→ **Exercise prompt**
Starting at the first line of the data and ending at the line with "This directory contains", copy each line exactly. Include both of those lines, but no pictures.

Start of Block

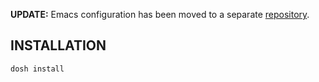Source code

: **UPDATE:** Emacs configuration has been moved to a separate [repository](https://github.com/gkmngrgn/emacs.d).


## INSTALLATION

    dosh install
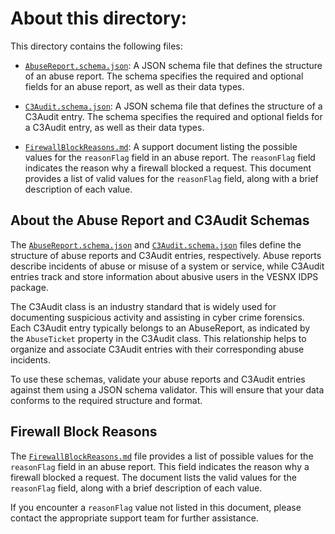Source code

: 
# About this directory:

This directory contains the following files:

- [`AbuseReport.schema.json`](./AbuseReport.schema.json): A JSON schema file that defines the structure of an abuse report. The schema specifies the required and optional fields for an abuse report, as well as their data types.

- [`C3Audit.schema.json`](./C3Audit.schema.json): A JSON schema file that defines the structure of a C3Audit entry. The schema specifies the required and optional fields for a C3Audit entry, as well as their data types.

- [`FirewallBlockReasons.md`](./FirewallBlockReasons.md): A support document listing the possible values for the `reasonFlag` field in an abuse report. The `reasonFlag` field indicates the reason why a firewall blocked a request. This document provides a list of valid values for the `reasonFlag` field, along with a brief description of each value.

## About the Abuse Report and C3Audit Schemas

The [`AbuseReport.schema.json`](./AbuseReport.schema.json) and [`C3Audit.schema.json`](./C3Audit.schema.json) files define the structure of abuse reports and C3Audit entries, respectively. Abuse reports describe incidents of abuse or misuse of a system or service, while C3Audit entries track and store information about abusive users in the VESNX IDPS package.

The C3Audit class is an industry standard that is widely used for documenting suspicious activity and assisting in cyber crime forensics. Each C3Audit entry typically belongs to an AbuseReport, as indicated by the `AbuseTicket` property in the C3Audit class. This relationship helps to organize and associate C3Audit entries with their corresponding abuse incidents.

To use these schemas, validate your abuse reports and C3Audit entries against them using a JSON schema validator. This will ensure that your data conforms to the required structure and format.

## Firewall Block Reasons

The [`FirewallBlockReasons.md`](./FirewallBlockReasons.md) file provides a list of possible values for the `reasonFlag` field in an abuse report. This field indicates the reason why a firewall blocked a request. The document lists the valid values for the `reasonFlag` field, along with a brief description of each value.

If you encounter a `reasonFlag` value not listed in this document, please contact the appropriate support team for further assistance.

End of Block

→ **Output below**
Source code

: **UPDATE:** Emacs configuration has been moved to a separate [repository](https://github.com/gkmngrgn/emacs.d).


## INSTALLATION

    dosh install
Source code

: 
# About this directory:

This directory contains the following files:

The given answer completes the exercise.